L'ad della Tk-Ast di Terni Marco Pucci

di F.T.

«Chiudere in tempi certi e rapidi la fusione societaria fra Inoxum e Outokumpu». Per questo i sindacati invocano un «pronunciamento positivo della commissione europea per l’antitrust», visto come «passaggio fondamentale per garantire il futuro del sito ternano anche sotto il profilo occupazionale». Queste le considerazioni di Fim, Fiom, Uilm, Fismic e Ugl, a margine dell’incontro con l’ad di Tk-Ast Marco Pucci, organizzato in occasione della ripresa dei lavori dopo la pausa estiva.

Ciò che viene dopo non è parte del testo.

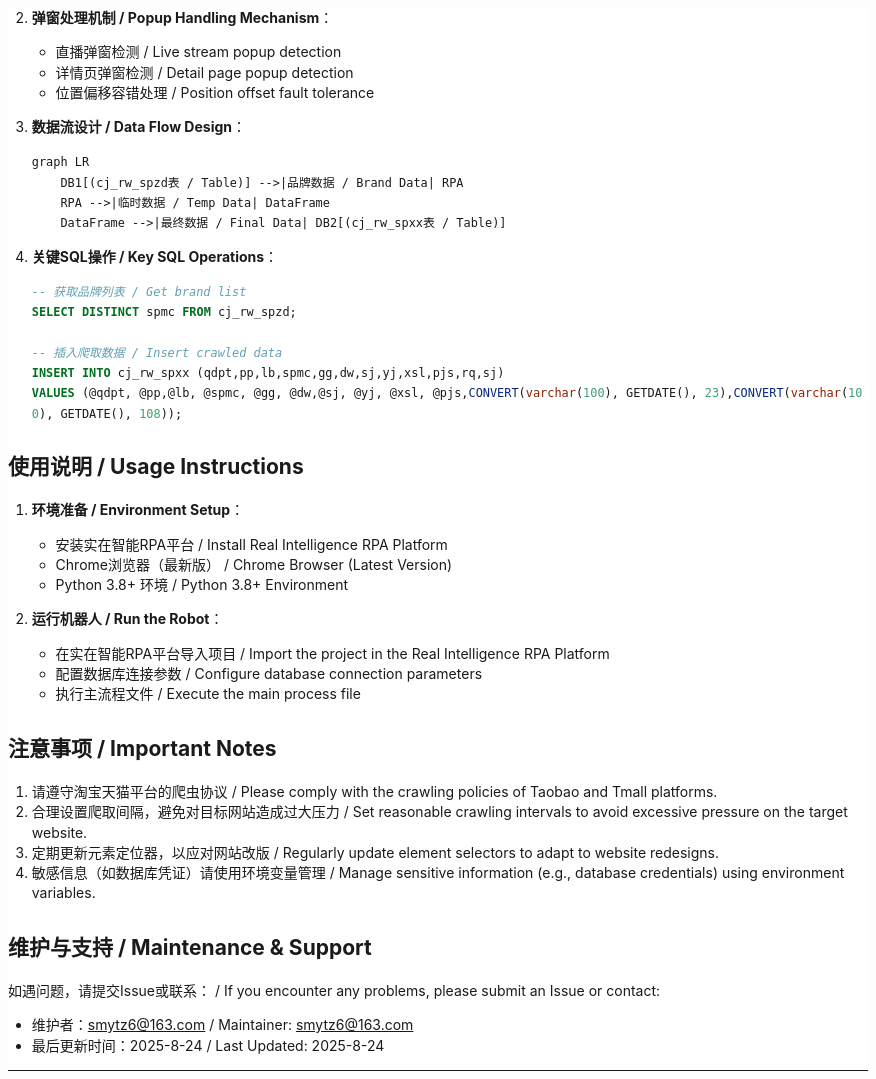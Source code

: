 2.  **弹窗处理机制 / Popup Handling Mechanism**：
    -   直播弹窗检测 / Live stream popup detection
    -   详情页弹窗检测 / Detail page popup detection
    -   位置偏移容错处理 / Position offset fault tolerance

3.  **数据流设计 / Data Flow Design**：
    ```mermaid
    graph LR
        DB1[(cj_rw_spzd表 / Table)] -->|品牌数据 / Brand Data| RPA
        RPA -->|临时数据 / Temp Data| DataFrame
        DataFrame -->|最终数据 / Final Data| DB2[(cj_rw_spxx表 / Table)]
    ```

4.  **关键SQL操作 / Key SQL Operations**：
    ```sql
    -- 获取品牌列表 / Get brand list
    SELECT DISTINCT spmc FROM cj_rw_spzd;
    
    -- 插入爬取数据 / Insert crawled data
    INSERT INTO cj_rw_spxx (qdpt,pp,lb,spmc,gg,dw,sj,yj,xsl,pjs,rq,sj)
    VALUES (@qdpt, @pp,@lb, @spmc, @gg, @dw,@sj, @yj, @xsl, @pjs,CONVERT(varchar(100), GETDATE(), 23),CONVERT(varchar(100), GETDATE(), 108));
    ```

## 使用说明 / Usage Instructions

1.  **环境准备 / Environment Setup**：
    -   安装实在智能RPA平台 / Install Real Intelligence RPA Platform
    -   Chrome浏览器（最新版） / Chrome Browser (Latest Version)
    -   Python 3.8+ 环境 / Python 3.8+ Environment

2.  **运行机器人 / Run the Robot**：
    -   在实在智能RPA平台导入项目 / Import the project in the Real Intelligence RPA Platform
    -   配置数据库连接参数 / Configure database connection parameters
    -   执行主流程文件 / Execute the main process file

## 注意事项 / Important Notes

1.  请遵守淘宝天猫平台的爬虫协议 / Please comply with the crawling policies of Taobao and Tmall platforms.
2.  合理设置爬取间隔，避免对目标网站造成过大压力 / Set reasonable crawling intervals to avoid excessive pressure on the target website.
3.  定期更新元素定位器，以应对网站改版 / Regularly update element selectors to adapt to website redesigns.
4.  敏感信息（如数据库凭证）请使用环境变量管理 / Manage sensitive information (e.g., database credentials) using environment variables.

## 维护与支持 / Maintenance & Support

如遇问题，请提交Issue或联系： / If you encounter any problems, please submit an Issue or contact:
-   维护者：smytz6@163.com / Maintainer: smytz6@163.com
-   最后更新时间：2025-8-24 / Last Updated: 2025-8-24

---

Monitorare assetto societario I sindacati esprimono la propria soddisfazione per l’avvio delle attività che ha rispettato i tempi previsti, nonostante il perdurare di una crisi «che incide negativamente sui consumi finali dell’inox, generando sofferenze di carichi di lavoro per la parte produttiva a freddo del sito di Terni». Sulla partita fondamentale legata all’ingresso di Outokumpu, i sindacati chiedono di monitorare il processo di assetto societario, programmando incontri per le diverse attività industriali del sito ternano, «a partire dalla illustrazione della ricerca di mercato per sviluppi futuri della Società delle Fucine, incontro previsto per la fine di settembre».

Ditte appaltatrici Sul capitolo appalti, anche alla luce delle ultime modifiche normative, si chiede alla proprietà di «definire in tempi brevi e certi il protocollo d’intesa sugli appalti e l’utilizzo di ditte terze», un atto «necessario per la competitività del gruppo Tk-Ast e funzionale all’intero sistema».